Work instructions: Return each line of the listing that has the word "SOURCES" in it.
--------------------------------------------------
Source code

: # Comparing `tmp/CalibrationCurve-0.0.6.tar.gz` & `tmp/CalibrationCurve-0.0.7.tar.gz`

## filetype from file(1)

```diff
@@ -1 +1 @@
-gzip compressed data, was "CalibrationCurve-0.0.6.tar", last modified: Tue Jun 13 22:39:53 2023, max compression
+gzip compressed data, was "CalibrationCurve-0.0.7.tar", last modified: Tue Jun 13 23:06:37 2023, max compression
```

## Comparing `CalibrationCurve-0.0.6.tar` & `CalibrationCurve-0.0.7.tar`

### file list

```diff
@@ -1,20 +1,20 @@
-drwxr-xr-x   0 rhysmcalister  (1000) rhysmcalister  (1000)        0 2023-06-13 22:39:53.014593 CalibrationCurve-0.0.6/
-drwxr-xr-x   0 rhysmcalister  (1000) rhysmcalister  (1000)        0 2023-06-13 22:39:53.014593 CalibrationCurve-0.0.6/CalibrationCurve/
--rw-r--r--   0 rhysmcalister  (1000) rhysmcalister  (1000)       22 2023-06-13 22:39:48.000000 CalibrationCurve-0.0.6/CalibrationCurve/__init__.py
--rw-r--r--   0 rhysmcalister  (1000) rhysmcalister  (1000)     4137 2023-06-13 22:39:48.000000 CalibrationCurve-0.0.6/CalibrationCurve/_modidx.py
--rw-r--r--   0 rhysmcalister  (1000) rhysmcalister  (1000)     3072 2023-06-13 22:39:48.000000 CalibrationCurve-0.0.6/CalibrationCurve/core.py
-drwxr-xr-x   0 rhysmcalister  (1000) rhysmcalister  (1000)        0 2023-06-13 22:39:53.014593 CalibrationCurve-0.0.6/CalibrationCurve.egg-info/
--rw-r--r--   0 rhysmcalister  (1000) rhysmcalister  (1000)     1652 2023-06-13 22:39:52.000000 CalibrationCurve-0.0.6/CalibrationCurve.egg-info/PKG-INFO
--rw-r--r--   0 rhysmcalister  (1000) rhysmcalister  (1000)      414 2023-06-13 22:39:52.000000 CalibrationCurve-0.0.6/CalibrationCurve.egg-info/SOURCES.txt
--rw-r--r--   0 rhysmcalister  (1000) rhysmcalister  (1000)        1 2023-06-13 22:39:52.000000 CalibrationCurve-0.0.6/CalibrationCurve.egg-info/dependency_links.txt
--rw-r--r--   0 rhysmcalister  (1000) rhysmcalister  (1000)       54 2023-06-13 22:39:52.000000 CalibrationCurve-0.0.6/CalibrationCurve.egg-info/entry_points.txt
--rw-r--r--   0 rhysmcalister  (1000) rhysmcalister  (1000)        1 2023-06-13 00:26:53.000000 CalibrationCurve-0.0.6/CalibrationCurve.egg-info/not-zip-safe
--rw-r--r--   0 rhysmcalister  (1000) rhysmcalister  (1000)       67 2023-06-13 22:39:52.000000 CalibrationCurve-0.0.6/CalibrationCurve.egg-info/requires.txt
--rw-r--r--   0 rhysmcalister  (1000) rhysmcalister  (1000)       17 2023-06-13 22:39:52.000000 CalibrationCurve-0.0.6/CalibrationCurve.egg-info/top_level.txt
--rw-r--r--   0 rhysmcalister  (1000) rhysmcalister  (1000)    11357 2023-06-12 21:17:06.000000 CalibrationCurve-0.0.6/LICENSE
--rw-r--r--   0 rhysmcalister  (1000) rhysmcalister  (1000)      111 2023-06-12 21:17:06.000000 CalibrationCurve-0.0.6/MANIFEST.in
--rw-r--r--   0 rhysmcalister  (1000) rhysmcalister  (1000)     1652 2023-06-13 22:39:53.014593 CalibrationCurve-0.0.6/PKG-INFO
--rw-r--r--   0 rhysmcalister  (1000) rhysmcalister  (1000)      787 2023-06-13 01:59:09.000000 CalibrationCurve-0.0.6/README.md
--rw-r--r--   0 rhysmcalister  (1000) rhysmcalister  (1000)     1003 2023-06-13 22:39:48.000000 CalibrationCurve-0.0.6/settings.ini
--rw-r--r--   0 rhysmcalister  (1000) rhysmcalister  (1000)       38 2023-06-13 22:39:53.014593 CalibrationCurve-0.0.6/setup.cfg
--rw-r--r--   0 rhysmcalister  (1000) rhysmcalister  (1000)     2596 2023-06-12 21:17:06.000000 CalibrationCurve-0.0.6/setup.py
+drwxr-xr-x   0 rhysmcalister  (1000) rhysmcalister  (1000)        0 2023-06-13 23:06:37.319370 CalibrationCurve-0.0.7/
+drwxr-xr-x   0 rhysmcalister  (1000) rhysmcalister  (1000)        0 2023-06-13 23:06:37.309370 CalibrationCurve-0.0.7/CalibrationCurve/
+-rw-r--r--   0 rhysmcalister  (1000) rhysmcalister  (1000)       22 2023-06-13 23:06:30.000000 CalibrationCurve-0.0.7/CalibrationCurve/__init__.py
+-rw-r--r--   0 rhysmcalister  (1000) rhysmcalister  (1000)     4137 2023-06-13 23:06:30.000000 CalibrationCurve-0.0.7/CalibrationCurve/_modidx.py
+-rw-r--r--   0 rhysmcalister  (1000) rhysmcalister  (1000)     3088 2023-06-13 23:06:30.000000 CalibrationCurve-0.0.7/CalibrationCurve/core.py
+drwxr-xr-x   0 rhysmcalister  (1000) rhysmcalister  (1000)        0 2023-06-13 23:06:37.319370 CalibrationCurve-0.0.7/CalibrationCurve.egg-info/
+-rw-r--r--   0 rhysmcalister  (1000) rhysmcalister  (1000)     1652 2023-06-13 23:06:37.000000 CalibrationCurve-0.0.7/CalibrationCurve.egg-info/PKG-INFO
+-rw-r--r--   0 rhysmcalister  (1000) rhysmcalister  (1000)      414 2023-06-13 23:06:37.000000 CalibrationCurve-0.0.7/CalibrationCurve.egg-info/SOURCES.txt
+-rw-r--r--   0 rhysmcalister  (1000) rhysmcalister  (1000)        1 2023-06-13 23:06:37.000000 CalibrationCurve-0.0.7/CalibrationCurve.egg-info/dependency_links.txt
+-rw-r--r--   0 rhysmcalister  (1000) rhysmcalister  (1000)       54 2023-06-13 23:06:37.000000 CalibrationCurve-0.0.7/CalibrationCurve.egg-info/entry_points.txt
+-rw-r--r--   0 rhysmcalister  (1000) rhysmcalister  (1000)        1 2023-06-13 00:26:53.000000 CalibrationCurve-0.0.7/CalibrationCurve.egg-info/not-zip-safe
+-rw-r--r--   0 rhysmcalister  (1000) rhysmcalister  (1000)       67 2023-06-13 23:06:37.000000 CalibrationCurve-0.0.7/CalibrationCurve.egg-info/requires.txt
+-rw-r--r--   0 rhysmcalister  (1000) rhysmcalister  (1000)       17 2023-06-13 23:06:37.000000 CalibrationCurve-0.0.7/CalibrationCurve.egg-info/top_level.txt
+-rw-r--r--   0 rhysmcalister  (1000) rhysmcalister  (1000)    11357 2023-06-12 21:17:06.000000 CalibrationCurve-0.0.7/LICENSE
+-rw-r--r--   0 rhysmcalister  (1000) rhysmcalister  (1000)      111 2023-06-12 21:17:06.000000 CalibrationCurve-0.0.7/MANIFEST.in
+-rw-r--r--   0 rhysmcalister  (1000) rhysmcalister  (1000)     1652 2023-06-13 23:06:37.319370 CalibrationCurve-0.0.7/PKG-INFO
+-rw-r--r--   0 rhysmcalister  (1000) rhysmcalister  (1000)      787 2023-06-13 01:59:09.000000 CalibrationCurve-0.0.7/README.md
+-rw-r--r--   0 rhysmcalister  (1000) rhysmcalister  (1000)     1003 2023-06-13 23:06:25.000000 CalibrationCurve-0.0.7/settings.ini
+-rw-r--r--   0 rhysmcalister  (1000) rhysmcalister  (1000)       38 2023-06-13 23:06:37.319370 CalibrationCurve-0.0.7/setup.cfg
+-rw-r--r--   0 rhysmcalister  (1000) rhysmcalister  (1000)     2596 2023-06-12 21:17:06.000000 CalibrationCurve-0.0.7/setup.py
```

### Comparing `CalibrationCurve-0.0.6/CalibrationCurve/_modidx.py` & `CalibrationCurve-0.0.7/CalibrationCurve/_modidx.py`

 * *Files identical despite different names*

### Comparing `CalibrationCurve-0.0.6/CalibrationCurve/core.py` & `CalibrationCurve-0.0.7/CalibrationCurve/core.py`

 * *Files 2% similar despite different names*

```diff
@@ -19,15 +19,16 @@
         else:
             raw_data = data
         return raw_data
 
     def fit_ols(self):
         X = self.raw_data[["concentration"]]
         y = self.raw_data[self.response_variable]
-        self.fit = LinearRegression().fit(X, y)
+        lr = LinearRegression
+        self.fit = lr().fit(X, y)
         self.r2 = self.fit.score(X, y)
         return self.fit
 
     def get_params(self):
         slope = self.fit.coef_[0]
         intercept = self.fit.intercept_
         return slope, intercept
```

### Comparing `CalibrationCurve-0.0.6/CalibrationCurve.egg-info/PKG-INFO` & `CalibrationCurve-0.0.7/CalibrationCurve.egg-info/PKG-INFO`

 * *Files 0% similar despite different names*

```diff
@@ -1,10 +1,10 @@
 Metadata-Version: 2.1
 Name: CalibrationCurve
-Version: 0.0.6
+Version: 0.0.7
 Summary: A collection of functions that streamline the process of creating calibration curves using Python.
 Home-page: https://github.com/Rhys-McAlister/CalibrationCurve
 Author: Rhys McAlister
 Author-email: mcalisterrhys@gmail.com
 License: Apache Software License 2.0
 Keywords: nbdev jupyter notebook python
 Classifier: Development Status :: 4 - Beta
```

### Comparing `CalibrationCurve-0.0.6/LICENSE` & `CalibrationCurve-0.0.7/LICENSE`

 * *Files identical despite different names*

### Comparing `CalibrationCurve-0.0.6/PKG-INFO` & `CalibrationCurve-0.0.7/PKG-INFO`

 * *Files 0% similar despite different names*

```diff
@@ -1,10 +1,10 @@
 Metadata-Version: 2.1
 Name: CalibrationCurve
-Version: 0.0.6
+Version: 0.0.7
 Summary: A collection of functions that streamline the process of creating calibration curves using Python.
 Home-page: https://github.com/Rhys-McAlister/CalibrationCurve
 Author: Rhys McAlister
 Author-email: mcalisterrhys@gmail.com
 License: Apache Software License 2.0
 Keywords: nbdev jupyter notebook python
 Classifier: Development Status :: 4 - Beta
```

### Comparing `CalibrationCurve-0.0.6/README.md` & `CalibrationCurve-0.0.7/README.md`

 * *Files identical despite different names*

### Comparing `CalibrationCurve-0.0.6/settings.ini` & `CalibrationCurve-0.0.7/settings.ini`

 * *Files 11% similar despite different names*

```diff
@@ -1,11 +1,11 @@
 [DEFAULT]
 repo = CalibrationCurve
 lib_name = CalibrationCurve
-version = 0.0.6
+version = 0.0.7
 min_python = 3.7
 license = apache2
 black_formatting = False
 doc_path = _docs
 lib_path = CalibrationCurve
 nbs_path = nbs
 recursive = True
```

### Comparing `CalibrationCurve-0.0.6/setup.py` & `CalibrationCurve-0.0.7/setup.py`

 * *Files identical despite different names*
--------------------------------------------------
Solution to this problem:
--rw-r--r--   0 rhysmcalister  (1000) rhysmcalister  (1000)      414 2023-06-13 22:39:52.000000 CalibrationCurve-0.0.6/CalibrationCurve.egg-info/SOURCES.txt
+-rw-r--r--   0 rhysmcalister  (1000) rhysmcalister  (1000)      414 2023-06-13 23:06:37.000000 CalibrationCurve-0.0.7/CalibrationCurve.egg-info/SOURCES.txt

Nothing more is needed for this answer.